The global race for critical minerals is outpacing many countries’ ability to govern it, reshaping development finance, ESG standards, procurement opportunities, governance systems, and community protection efforts across the Global South.
As governments compete to secure supplies of lithium, cobalt, nickel, graphite, and rare earths for the green energy transition and digital infrastructure, major deals are being signed at speed. In February alone, more than 50 countries gathered in Washington, producing more than 11 critical minerals agreements in a single convening. At the same time, the United States, the European Union, and China are intensifying competition for access and influence, while mineral-rich countries across Africa, Latin America, and Southeast Asia face mounting pressure to align before adequate protections are in place.

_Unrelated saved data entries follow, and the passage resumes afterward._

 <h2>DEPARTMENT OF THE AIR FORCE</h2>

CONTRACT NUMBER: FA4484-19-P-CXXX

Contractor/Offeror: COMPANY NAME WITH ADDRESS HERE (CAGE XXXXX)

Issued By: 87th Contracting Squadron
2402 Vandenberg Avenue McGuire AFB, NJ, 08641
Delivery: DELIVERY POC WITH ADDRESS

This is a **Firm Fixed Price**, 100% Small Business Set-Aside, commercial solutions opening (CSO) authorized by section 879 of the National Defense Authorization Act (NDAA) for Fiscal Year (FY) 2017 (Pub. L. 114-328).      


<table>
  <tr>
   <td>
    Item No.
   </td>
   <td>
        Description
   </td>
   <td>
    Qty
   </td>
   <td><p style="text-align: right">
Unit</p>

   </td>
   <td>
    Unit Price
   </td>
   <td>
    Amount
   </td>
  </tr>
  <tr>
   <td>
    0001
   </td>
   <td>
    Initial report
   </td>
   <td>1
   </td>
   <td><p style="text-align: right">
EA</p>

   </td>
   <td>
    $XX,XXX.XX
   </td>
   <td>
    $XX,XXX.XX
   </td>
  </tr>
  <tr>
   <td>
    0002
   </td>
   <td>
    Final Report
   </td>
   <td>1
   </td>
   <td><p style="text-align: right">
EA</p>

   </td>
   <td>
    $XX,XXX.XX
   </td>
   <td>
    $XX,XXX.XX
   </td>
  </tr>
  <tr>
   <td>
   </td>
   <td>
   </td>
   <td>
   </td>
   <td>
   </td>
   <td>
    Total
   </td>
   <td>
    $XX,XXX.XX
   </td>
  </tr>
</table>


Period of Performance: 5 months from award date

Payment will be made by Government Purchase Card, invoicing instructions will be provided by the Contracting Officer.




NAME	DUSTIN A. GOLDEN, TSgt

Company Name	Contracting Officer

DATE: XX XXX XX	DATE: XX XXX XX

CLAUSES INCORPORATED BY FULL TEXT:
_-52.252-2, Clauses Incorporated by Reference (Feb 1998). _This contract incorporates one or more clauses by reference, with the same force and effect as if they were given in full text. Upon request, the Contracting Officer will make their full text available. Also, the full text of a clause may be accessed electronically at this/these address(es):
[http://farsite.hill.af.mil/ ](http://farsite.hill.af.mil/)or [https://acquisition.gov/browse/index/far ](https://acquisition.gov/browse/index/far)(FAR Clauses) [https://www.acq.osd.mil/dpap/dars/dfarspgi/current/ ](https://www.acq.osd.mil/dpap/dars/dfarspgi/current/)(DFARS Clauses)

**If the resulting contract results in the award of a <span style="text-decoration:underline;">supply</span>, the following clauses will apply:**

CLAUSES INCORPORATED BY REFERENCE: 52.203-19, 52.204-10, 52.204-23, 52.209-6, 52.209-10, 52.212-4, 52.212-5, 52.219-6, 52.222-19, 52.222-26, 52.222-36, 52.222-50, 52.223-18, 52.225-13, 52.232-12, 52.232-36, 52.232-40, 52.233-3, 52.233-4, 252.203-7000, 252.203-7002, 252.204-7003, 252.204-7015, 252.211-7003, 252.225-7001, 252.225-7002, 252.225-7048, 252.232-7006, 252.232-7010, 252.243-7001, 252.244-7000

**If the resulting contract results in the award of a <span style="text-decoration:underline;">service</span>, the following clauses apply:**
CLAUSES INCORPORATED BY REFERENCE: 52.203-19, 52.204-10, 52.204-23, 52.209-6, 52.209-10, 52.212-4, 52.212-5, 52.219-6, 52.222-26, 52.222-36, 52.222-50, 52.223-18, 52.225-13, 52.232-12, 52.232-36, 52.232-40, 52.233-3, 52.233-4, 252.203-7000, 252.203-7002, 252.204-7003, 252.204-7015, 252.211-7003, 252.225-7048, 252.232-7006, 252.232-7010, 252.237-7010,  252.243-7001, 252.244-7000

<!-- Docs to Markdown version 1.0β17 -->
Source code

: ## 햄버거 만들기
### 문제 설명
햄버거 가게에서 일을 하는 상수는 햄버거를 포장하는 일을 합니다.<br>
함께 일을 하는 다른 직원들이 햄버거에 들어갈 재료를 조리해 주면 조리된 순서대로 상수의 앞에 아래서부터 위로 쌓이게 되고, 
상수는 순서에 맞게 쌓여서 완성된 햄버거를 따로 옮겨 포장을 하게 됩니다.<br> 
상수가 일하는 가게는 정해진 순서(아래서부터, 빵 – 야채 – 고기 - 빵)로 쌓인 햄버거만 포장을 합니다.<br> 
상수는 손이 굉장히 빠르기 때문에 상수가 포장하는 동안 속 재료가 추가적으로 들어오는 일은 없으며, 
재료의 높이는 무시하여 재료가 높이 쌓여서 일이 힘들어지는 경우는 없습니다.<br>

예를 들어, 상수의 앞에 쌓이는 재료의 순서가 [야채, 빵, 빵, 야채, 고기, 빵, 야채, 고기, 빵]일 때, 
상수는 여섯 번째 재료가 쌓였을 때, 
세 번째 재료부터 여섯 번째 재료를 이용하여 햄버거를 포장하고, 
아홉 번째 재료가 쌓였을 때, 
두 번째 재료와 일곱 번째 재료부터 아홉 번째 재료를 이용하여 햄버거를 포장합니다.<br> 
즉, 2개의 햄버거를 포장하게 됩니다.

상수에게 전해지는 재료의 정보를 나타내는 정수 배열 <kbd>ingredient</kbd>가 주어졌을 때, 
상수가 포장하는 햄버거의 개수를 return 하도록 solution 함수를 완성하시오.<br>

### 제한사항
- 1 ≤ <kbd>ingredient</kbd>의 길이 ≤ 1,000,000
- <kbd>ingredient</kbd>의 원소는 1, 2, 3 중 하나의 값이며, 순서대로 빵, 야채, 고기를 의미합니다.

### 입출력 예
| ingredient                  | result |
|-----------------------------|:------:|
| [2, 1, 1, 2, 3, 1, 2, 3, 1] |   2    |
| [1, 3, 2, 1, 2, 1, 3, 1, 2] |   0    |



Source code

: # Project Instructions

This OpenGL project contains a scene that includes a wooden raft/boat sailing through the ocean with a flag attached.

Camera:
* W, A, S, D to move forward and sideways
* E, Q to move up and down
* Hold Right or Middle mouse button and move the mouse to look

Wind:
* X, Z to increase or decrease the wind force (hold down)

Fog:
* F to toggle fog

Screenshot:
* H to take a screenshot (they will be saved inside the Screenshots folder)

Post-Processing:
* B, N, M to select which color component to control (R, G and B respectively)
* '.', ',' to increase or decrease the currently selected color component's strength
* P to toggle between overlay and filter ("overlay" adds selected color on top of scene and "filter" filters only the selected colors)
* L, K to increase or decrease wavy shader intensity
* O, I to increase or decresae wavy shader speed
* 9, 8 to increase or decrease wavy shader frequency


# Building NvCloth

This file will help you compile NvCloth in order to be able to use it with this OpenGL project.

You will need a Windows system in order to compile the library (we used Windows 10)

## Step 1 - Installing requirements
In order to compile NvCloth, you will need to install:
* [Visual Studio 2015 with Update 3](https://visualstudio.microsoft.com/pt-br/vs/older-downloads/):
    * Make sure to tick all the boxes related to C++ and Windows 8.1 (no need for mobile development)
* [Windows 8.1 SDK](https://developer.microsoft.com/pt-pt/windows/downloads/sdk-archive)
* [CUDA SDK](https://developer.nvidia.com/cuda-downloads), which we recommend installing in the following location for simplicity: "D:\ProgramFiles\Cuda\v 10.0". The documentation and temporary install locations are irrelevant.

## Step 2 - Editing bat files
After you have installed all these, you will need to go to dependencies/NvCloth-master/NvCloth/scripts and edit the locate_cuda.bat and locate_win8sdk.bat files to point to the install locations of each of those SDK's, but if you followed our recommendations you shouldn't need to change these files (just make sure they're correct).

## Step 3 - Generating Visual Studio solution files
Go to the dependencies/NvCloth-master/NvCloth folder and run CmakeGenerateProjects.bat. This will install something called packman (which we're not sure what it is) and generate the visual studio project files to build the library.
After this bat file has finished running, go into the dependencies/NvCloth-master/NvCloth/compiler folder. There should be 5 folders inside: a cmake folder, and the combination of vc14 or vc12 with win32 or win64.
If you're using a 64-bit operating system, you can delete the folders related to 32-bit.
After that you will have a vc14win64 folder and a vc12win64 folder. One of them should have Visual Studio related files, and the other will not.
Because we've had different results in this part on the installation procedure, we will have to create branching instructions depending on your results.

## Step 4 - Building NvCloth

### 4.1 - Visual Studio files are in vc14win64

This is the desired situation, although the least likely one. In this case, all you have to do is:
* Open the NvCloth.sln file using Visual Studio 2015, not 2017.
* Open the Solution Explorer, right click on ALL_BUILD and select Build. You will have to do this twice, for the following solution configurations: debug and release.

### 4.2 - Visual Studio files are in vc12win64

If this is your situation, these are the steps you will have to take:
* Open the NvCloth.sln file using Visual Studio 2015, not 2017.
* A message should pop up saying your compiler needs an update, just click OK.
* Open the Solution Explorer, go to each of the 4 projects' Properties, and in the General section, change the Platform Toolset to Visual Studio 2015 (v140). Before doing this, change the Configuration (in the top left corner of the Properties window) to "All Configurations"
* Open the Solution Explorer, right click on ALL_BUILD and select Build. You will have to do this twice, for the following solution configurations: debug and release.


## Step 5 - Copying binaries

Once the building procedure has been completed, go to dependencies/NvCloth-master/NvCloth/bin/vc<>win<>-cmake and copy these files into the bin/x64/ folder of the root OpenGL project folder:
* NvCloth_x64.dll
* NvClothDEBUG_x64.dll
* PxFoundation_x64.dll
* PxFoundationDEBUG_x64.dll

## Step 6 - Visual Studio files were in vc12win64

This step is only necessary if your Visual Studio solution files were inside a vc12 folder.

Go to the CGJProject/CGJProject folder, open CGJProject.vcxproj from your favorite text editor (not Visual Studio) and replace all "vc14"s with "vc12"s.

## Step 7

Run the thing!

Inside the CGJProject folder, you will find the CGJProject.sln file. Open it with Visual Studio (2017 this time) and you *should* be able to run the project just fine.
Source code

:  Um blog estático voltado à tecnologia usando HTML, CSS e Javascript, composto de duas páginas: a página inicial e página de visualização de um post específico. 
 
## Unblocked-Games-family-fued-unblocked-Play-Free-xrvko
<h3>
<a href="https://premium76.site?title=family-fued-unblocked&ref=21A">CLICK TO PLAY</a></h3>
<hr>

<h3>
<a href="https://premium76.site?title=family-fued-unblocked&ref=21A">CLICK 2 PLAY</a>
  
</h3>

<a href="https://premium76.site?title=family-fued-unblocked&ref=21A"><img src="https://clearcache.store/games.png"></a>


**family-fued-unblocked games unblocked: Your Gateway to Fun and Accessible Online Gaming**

For development professionals and governments, this is not a distant geopolitical issue. It is actively reshaping where public and development finance flows, which sectors will be disrupted or attract investment, what governance and community protection gaps will emerge, how ESG commitments are enforced, and whether mineral-producing economies can capture lasting value or remain trapped in extractive models that export raw materials while profits accumulate elsewhere.
To unpack these questions, DevelopmentAid invites NGOs, consultants, ESG specialists, environmentalists, government agencies, contractors, and development finance actors to join its interactive Ask Me Anything, Ask the Experts live session, Green Colonialism or Green Opportunity? Inside the Critical Minerals Rush and What Development Actors Must Do Now, featuring Dr. Thea Riofrancos, one of the world’s leading researchers on the political, socioeconomic, and environmental dimensions of critical mineral extraction and author of Extraction: The Frontiers of Green Capitalism. The session will take place on 18 June 2026 at 4:00 PM. Brussels / 10:00 AM, Washington, DC.
Drawing on more than a decade of field research across Latin America, Europe, and the USA, Dr. Riofrancos will respond directly to participants’ pre-submitted questions with grounded analysis and practical insight into the challenges development actors are confronting now.
Key Takeaways
- Practical insight into why development and public finance are rapidly flowing into critical mineral regions and what this means for future development programming and investment.
- Expert perspective on how the critical minerals boom is reshaping governance, ESG priorities, and the operating environment for governments, NGOs, consultants, contractors, and financial institutions.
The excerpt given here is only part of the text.